CMS’ readmissions reduction, or at least nonpayment, program is underway. Hospitals are scrambling to create programs that will help avoid readmissions. A study in the Annals of Internal Medicine, however, finds that the evidence base to guide interventions is insufficient. (Annals Article) The authors looked for all studies related to the topic and came up with 43 articles that were relevant and useful. The authors identified 12 intervention components, many of which were bundled in various interventions. Broadly these fell temporally into pre-discharge, post-discharge and bridges between and across the two time periods.
Pre-discharge patient education and discharge planning were found in 22 studies. Only in one randomized trial was there a showing of significant benefit and that was for discharge planning. Post-discharge interventions included phone calls, visits and coordination with outpatient providers. Again, most of these showed little significant effect on readmissions. The bridging interventions included patient-centered discharge instructions, transition coaches and same-provider continuity. There was not consistent evidence across trials, including randomized trials, of benefit from specific components or even bundles, but there were trials finding a benefit from patient-centered discharge instructions and provider continuity.
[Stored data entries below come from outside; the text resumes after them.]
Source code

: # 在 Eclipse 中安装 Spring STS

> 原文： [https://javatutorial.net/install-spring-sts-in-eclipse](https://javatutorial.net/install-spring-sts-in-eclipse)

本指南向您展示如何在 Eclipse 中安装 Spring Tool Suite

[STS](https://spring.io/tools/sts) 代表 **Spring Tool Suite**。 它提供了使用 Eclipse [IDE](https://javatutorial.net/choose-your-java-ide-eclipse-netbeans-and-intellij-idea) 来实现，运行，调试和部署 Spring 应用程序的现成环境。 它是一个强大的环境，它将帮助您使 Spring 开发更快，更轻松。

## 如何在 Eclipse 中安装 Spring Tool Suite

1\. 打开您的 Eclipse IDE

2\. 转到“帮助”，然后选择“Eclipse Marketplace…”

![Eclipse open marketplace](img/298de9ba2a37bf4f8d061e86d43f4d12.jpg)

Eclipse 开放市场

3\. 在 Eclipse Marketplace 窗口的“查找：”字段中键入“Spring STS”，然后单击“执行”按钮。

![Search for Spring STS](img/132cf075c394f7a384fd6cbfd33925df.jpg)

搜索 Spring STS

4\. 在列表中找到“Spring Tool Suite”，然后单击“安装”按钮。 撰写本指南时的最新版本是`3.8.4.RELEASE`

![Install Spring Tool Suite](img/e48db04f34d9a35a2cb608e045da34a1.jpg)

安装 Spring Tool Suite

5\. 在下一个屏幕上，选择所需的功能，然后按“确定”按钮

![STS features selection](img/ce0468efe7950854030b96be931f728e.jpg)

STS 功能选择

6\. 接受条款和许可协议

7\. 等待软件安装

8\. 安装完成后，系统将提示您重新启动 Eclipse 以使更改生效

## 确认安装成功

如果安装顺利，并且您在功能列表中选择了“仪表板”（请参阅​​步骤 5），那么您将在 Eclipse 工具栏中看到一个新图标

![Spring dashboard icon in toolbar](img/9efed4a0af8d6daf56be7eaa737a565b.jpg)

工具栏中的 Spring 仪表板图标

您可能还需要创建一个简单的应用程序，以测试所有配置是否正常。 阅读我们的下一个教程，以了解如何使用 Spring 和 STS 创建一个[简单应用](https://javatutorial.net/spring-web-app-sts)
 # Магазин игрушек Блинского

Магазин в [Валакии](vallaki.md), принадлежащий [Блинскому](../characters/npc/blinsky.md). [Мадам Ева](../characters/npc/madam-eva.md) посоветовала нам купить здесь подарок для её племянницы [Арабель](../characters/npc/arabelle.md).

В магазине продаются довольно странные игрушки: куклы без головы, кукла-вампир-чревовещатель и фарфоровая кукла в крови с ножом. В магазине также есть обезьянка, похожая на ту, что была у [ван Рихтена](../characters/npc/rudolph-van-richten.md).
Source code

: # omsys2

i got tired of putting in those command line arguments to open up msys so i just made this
The study is not intended to say, and should not be read to say, that various interventions, especially when bundled, won’t work or shouldn’t be tried. What it does reflect is the paucity of consistent, trustworthy evidence that isolated intervention components or bundles of intervention components are successful in reducing readmissions. In many ways this just reflects a need for more and better research. But if hospitals don’t have evidence they can rely on to guide them in their efforts to reduce readmissions, how can they be penalized for not doing so. And even worse, does the lack of evidence for successful interventions suggest that perhaps the causes of most readmissions are not avoidable, which would undermine the rationale for the entire initiative. We continue to believe that if there is going to be a readmissions initiative, the right way to look at this is to do a clinical review of readmissions and use the results of that review to determine if nonpayment is justified.